- **Action item**:
Work through the entries below line by line and give the number of lines with the string "iint", nothing else.
*** Block opens ***
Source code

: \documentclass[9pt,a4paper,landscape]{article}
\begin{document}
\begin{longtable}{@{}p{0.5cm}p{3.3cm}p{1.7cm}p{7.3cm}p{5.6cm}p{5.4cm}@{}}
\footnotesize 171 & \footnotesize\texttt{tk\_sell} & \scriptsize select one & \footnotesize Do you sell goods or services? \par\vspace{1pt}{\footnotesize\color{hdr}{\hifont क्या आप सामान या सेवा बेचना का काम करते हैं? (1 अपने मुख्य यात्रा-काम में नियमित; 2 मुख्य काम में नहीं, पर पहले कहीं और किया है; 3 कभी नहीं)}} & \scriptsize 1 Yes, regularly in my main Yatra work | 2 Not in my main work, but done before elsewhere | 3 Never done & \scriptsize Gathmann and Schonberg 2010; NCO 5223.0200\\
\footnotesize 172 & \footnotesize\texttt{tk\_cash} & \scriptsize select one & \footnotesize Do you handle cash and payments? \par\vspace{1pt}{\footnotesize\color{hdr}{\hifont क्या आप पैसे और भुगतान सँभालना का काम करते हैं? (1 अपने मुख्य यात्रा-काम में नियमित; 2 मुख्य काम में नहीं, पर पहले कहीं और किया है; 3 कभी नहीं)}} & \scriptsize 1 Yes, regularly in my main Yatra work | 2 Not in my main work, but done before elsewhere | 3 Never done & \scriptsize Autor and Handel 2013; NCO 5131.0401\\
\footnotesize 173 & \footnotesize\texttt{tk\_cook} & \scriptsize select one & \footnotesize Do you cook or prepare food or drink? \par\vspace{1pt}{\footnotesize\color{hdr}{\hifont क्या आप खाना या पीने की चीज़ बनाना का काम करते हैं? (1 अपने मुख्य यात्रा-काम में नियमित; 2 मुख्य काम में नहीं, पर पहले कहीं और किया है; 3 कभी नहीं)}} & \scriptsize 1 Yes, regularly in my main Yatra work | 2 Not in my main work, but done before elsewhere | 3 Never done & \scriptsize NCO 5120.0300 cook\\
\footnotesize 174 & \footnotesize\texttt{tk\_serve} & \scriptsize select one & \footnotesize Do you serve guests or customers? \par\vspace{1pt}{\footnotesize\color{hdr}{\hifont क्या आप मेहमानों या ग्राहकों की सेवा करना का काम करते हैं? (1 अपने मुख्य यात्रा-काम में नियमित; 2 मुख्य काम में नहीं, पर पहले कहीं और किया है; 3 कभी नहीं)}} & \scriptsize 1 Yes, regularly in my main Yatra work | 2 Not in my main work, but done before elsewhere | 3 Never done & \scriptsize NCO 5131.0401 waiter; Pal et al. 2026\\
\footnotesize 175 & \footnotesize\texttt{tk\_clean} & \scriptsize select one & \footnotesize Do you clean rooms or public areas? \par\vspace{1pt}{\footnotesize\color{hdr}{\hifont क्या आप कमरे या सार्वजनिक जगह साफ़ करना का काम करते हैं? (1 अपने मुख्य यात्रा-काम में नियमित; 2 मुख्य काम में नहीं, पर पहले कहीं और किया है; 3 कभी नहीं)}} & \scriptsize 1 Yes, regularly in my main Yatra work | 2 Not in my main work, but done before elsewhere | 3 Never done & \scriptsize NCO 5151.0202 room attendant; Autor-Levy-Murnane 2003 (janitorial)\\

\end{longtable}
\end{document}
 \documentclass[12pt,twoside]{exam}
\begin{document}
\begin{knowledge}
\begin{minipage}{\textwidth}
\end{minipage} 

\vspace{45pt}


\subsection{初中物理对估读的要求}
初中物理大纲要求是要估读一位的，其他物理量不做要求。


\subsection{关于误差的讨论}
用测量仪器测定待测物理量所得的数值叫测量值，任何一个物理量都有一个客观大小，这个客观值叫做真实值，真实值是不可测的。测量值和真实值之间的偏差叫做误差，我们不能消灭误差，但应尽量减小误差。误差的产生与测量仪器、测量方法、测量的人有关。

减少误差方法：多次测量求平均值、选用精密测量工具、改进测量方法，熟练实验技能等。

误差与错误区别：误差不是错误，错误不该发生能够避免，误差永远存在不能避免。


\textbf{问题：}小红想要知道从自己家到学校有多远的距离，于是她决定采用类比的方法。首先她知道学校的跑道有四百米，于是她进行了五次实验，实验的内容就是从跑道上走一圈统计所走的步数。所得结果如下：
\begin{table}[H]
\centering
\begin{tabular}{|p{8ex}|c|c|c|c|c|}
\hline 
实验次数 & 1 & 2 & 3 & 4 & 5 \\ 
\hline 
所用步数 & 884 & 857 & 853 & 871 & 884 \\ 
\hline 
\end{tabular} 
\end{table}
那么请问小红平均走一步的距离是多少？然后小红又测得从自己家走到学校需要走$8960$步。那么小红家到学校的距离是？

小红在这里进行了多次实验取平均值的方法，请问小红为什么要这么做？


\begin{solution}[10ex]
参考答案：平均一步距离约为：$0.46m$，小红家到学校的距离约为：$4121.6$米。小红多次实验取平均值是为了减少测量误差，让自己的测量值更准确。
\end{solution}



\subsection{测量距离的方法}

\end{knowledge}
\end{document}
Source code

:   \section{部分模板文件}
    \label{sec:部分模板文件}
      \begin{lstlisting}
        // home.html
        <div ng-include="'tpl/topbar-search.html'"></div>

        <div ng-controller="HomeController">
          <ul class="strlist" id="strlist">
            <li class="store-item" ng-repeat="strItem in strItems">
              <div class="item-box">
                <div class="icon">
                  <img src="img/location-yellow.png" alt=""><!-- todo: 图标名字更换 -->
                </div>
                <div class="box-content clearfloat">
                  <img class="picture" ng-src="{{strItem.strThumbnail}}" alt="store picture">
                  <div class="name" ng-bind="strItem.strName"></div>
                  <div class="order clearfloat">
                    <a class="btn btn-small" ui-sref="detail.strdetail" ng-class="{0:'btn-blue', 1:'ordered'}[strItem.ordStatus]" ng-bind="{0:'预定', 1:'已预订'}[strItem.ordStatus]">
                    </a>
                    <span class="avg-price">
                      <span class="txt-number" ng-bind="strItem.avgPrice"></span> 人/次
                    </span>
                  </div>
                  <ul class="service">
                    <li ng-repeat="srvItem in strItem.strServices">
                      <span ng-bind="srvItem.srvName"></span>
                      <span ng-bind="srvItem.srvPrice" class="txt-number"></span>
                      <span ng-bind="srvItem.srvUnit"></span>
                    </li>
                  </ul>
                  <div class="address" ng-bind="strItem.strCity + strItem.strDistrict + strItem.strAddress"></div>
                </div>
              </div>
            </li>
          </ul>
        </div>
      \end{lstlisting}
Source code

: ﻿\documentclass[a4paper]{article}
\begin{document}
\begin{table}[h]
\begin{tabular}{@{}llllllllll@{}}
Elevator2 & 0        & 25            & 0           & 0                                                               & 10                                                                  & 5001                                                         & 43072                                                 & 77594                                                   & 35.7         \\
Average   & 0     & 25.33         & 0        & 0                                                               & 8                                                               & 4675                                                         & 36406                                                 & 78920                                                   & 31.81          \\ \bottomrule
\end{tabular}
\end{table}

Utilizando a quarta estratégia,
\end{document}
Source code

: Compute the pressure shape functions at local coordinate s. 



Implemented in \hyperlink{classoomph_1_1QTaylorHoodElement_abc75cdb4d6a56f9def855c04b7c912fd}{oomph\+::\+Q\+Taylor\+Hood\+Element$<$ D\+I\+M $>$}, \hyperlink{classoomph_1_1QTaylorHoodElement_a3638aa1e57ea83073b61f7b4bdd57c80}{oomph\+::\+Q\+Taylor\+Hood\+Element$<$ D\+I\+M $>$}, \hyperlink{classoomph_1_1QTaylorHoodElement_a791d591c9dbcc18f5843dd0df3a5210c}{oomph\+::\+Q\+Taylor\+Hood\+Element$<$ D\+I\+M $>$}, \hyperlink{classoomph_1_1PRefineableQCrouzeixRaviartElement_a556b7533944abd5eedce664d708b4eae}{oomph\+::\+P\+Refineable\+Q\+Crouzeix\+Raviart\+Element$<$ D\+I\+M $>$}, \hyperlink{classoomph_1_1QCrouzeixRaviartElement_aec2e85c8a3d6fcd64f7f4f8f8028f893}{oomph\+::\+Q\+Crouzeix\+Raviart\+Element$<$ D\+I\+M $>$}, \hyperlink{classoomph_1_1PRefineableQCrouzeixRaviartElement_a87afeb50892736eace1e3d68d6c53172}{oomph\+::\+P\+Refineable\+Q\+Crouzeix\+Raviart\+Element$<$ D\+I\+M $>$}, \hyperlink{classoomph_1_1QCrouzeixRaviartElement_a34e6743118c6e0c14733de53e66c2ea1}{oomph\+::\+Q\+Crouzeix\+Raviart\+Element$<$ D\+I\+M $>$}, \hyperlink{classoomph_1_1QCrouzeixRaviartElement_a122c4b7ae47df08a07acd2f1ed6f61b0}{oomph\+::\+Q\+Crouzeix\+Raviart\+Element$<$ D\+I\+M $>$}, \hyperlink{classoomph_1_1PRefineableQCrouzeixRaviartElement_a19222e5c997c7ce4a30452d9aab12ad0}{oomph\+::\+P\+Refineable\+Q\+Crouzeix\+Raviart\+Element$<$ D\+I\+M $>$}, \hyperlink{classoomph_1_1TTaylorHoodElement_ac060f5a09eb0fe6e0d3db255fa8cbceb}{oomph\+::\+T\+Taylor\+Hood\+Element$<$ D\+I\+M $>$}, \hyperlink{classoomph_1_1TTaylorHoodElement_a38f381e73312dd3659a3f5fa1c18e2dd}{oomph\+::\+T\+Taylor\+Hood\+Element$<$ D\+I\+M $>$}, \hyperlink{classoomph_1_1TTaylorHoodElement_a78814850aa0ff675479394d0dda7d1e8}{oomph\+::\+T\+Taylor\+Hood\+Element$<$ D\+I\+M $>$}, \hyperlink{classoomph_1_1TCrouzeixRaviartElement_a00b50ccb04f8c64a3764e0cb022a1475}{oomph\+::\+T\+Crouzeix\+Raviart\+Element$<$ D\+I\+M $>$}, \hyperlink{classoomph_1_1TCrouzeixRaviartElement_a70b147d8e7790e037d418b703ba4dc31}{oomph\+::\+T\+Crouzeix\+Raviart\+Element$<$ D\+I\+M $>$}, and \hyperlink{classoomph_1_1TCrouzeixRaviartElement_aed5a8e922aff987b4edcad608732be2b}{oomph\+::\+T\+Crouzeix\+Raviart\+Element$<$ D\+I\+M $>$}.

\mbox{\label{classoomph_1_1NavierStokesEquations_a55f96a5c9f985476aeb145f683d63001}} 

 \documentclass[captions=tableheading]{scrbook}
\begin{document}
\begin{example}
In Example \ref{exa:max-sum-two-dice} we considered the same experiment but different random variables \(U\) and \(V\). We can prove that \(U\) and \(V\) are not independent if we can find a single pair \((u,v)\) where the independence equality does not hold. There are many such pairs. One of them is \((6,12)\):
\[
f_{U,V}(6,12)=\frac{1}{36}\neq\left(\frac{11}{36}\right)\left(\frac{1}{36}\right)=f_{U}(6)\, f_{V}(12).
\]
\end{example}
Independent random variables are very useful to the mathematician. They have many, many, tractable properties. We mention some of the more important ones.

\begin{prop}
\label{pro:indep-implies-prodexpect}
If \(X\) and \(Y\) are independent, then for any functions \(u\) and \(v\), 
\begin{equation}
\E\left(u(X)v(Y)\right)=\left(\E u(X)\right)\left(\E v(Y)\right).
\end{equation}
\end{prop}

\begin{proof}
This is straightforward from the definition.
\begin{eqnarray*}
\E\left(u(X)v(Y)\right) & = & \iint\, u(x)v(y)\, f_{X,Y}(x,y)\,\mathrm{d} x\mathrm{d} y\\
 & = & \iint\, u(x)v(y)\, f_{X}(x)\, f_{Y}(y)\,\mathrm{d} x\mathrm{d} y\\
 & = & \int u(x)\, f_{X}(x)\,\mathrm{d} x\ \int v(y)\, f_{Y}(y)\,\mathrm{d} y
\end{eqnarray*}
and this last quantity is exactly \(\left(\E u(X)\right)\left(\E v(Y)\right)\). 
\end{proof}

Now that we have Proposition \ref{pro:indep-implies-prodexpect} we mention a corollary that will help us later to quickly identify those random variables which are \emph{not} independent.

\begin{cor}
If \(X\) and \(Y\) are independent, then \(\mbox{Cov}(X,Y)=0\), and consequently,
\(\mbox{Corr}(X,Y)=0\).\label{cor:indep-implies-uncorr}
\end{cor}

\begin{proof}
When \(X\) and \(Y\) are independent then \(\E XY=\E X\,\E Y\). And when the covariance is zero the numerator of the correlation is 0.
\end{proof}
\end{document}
*** Block closes ***
- **Response area**:
2